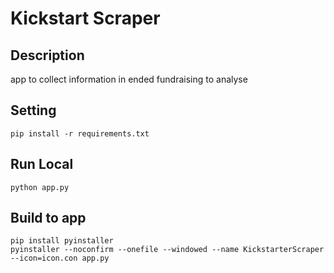 # Kickstart Scraper

## Description
app to collect information in ended fundraising to analyse 

## Setting 
```
pip install -r requirements.txt
```

## Run Local
```
python app.py
```

## Build to app
```
pip install pyinstaller
pyinstaller --noconfirm --onefile --windowed --name KickstarterScraper --icon=icon.con app.py
```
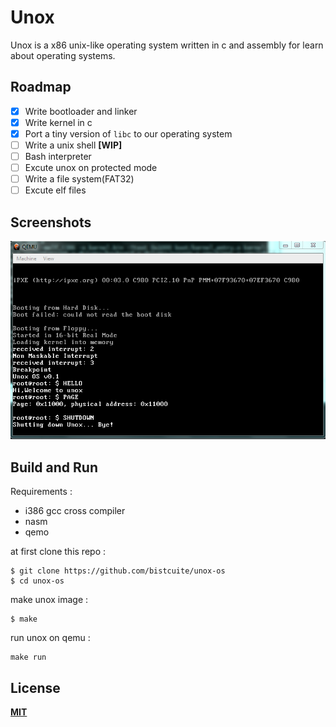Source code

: # Unox
Unox is a x86 unix-like operating system written in c and assembly for learn about operating systems.

## Roadmap
- [x] Write bootloader and linker
- [x] Write kernel in c
- [x] Port a tiny version of `libc` to our operating system
- [ ] Write a unix shell **[WIP]**
- [ ] Bash interpreter
- [ ] Excute unox on protected mode
- [ ] Write a file system(FAT32)
- [ ] Excute elf files

## Screenshots
![1](assets/Capture.PNG)

## Build and Run
Requirements :
- i386 gcc cross compiler
- nasm
- qemo

at first clone this repo :
```
$ git clone https://github.com/bistcuite/unox-os
$ cd unox-os
```

make unox image :
```
$ make
```

run unox on qemu :
```
make run
```

## License
**[MIT](LICENSE)**
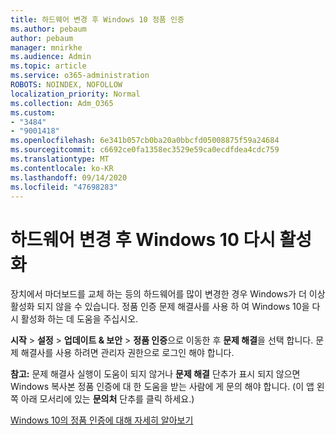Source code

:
 ```yaml
---
title: 하드웨어 변경 후 Windows 10 정품 인증
ms.author: pebaum
author: pebaum
manager: mnirkhe
ms.audience: Admin
ms.topic: article
ms.service: o365-administration
ROBOTS: NOINDEX, NOFOLLOW
localization_priority: Normal
ms.collection: Adm_O365
ms.custom:
- "3484"
- "9001418"
ms.openlocfilehash: 6e341b057cb0ba20a0bbcfd05008875f59a24684
ms.sourcegitcommit: c6692ce0fa1358ec3529e59ca0ecdfdea4cdc759
ms.translationtype: MT
ms.contentlocale: ko-KR
ms.lasthandoff: 09/14/2020
ms.locfileid: "47698283"
---
```

# <a name="reactivating-windows-10-after-a-hardware-change"></a>하드웨어 변경 후 Windows 10 다시 활성화

장치에서 마더보드를 교체 하는 등의 하드웨어를 많이 변경한 경우 Windows가 더 이상 활성화 되지 않을 수 있습니다. 정품 인증 문제 해결사를 사용 하 여 Windows 10을 다시 활성화 하는 데 도움을 주십시오.

**시작**  >  **설정**  >  **업데이트 & 보안**  >  **정품 인증**으로 이동한 후 **문제 해결**을 선택 합니다. 문제 해결사를 사용 하려면 관리자 권한으로 로그인 해야 합니다.

**참고:** 문제 해결사 실행이 도움이 되지 않거나 **문제 해결** 단추가 표시 되지 않으면 Windows 복사본 정품 인증에 대 한 도움을 받는 사람에 게 문의 해야 합니다. (이 앱 왼쪽 아래 모서리에 있는 **문의처** 단추를 클릭 하세요.)

[Windows 10의 정품 인증에 대해 자세히 알아보기](https://support.microsoft.com/help/12440/windows-10-activate)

################

→ **EXERCISE**:
From the first line to the last, copy the records above exactly and leave out the pictures.

→ **ANSWER TO THE PROBLEM**:
 # Kickstart Scraper

## Description
app to collect information in ended fundraising to analyse 

## Setting 
```
pip install -r requirements.txt
```

## Run Local
```
python app.py
```

## Build to app
```
pip install pyinstaller
pyinstaller --noconfirm --onefile --windowed --name KickstarterScraper --icon=icon.con app.py
```
Source code

: # Unox
Unox is a x86 unix-like operating system written in c and assembly for learn about operating systems.

## Roadmap
- [x] Write bootloader and linker
- [x] Write kernel in c
- [x] Port a tiny version of `libc` to our operating system
- [ ] Write a unix shell **[WIP]**
- [ ] Bash interpreter
- [ ] Excute unox on protected mode
- [ ] Write a file system(FAT32)
- [ ] Excute elf files

## Screenshots
![1](assets/Capture.PNG)

## Build and Run
Requirements :
- i386 gcc cross compiler
- nasm
- qemo

at first clone this repo :
```
$ git clone https://github.com/bistcuite/unox-os
$ cd unox-os
```

make unox image :
```
$ make
```

run unox on qemu :
```
make run
```

## License
**[MIT](LICENSE)**
Source code

:
 ```yaml
---
title: 하드웨어 변경 후 Windows 10 정품 인증
ms.author: pebaum
author: pebaum
manager: mnirkhe
ms.audience: Admin
ms.topic: article
ms.service: o365-administration
ROBOTS: NOINDEX, NOFOLLOW
localization_priority: Normal
ms.collection: Adm_O365
ms.custom:
- "3484"
- "9001418"
ms.openlocfilehash: 6e341b057cb0ba20a0bbcfd05008875f59a24684
ms.sourcegitcommit: c6692ce0fa1358ec3529e59ca0ecdfdea4cdc759
ms.translationtype: MT
ms.contentlocale: ko-KR
ms.lasthandoff: 09/14/2020
ms.locfileid: "47698283"
---
```

# <a name="reactivating-windows-10-after-a-hardware-change"></a>하드웨어 변경 후 Windows 10 다시 활성화

장치에서 마더보드를 교체 하는 등의 하드웨어를 많이 변경한 경우 Windows가 더 이상 활성화 되지 않을 수 있습니다. 정품 인증 문제 해결사를 사용 하 여 Windows 10을 다시 활성화 하는 데 도움을 주십시오.

**시작**  >  **설정**  >  **업데이트 & 보안**  >  **정품 인증**으로 이동한 후 **문제 해결**을 선택 합니다. 문제 해결사를 사용 하려면 관리자 권한으로 로그인 해야 합니다.

**참고:** 문제 해결사 실행이 도움이 되지 않거나 **문제 해결** 단추가 표시 되지 않으면 Windows 복사본 정품 인증에 대 한 도움을 받는 사람에 게 문의 해야 합니다. (이 앱 왼쪽 아래 모서리에 있는 **문의처** 단추를 클릭 하세요.)

[Windows 10의 정품 인증에 대해 자세히 알아보기](https://support.microsoft.com/help/12440/windows-10-activate)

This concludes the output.